Esos REQUISITOS serían fundamentalmente los siguientes:
a) Antes de cualquier discusión sobre instrumentos legales que sirvan para superar la impunidad, es necesario que la nación y la comunidad internacional PERCIBAN UNA POSICIÓN DE PRINCIPIOS (ÉTICA Y POLÍTICA) EN LOS AGENTES DEL GOBIERNO Y DEL ESTADO QUE TENGA CREDIBILIDAD, EN LA CUAL SE EVIDENCIE SU DISTANCIA Y REPUDIO RESPECTO A LAS PRÁCTICAS CRIMINALES DE LOS PARAMILITARES. Los instrumentos legales son instrumentos al servicio de posiciones de principio y de convicciones. Desafortunadamente los últimos meses abundan en manifestaciones de simpatía para con los paramilitares por parte de altos funcionarios del Estado y en discursos que invitan a olvidar sus horrores y a considerarlos más bien como víctimas o como héroes que reclaman recompensas sociales. Todo esto se asocia a la consideración del paramilitarismo como poder económico, político y militar en ascenso vertiginoso, cuyo respaldo se anuncia como “necesario” en los próximos debates electorales.

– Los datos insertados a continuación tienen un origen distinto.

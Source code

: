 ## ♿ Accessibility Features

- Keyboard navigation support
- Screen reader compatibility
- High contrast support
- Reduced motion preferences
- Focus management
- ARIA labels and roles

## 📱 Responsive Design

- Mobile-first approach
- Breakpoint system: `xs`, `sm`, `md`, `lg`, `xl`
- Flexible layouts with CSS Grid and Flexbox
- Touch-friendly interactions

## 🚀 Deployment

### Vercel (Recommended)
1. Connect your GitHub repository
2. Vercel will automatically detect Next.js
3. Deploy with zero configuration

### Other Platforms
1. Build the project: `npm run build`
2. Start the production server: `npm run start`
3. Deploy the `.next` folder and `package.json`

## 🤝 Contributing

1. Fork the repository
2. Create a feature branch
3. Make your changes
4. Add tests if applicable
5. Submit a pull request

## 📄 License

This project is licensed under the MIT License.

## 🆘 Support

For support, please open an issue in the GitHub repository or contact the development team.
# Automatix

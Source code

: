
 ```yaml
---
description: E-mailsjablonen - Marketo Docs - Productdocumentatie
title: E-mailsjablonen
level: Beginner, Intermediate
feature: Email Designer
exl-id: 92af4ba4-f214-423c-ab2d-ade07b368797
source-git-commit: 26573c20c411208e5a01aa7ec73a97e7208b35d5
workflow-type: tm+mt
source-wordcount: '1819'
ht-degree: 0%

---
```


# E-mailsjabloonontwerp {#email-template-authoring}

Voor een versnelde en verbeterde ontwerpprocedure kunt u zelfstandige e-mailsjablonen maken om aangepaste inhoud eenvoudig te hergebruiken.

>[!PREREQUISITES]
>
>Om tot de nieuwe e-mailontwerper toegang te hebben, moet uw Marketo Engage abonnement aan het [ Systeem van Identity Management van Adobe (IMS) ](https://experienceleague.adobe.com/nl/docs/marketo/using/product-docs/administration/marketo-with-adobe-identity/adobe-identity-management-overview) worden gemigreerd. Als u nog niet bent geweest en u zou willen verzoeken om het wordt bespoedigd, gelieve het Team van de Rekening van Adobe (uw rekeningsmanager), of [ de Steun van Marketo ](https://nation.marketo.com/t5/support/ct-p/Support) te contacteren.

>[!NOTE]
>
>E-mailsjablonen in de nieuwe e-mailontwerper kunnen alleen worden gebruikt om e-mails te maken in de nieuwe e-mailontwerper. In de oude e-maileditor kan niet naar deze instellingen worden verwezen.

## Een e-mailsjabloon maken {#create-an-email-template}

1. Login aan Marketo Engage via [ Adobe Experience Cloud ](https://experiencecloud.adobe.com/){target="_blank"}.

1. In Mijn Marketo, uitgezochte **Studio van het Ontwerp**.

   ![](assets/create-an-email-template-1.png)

b) Un proceso de superación de la impunidad exige como condición “sine qua non” UN SISTEMA JUDICIAL FIABLE, QUE DEMUESTRE INDEPENDENCIA, IMPARCIALIDAD, ACATAMIENTO DE LA LEY Y MECANISMOS DE CONTROL. Desafortunadamente vamos en contravía de esto y contamos más bien con un aparato judicial cada día más corrupto y alejado de los principios universales de la administración de justicia.
c) Un proceso de superación de la impunidad no puede iniciarse sin HABER DESAMORDAZADO PRIMERO LA VOZ DE LAS VÍCTIMAS. Desafortunadamente cada día vamos más en contravía de esto, pues las víctimas tienen menos voz en la medida en que los paramilitares, al amparo de su legalización, ejercen hoy mayor control social en los territorios donde sembraron el terror.
d) Un proceso de superación de la impunidad exige unos MEDIOS DE COMUNICACIÓN LIBRES, HONESTOS Y AL SERVICIO DE LA VERDAD. Desafortunadamente todo va en contravía de estos principios. La “autocensura” ha sido confesada por los mismos directores de medios en encuestas anónimas. La simple comparación cotidiana entre lo que se informa y lo que no se informa es escandalosa, así como la selección de fuentes y de versiones.
e) Un proceso de superación de la impunidad necesita ENFOCAR LOS CRÍMENES DESDE LOS FACTORES QUE LOS HAN HECHO POSIBLES CON EL FIN DE GARANTIZAR LA NO REPETICIÓN DE LOS MISMOS. Desafortunadamente el sistema judicial colombiano se ha negado reiteradamente a investigar los crímenes de los agentes directos e indirectos del Estado en cuanto crímenes de lesa humanidad, violando los principios del Derecho Internacional Consuetudinario y los tratados internacionales que protegen la dignidad humana.
Pasar por encima de requisitos tan elementales para superar la impunidad equivale a engañar nuevamente a la nación y al mundo. Cuando se promete construir piscinas y acueductos en un desierto sin fuente alguna de agua, cualquiera cae en la cuenta del engaño. Pero a veces los espejismos obnubilan las mentes y llevan a tomar las apariencias por realidades.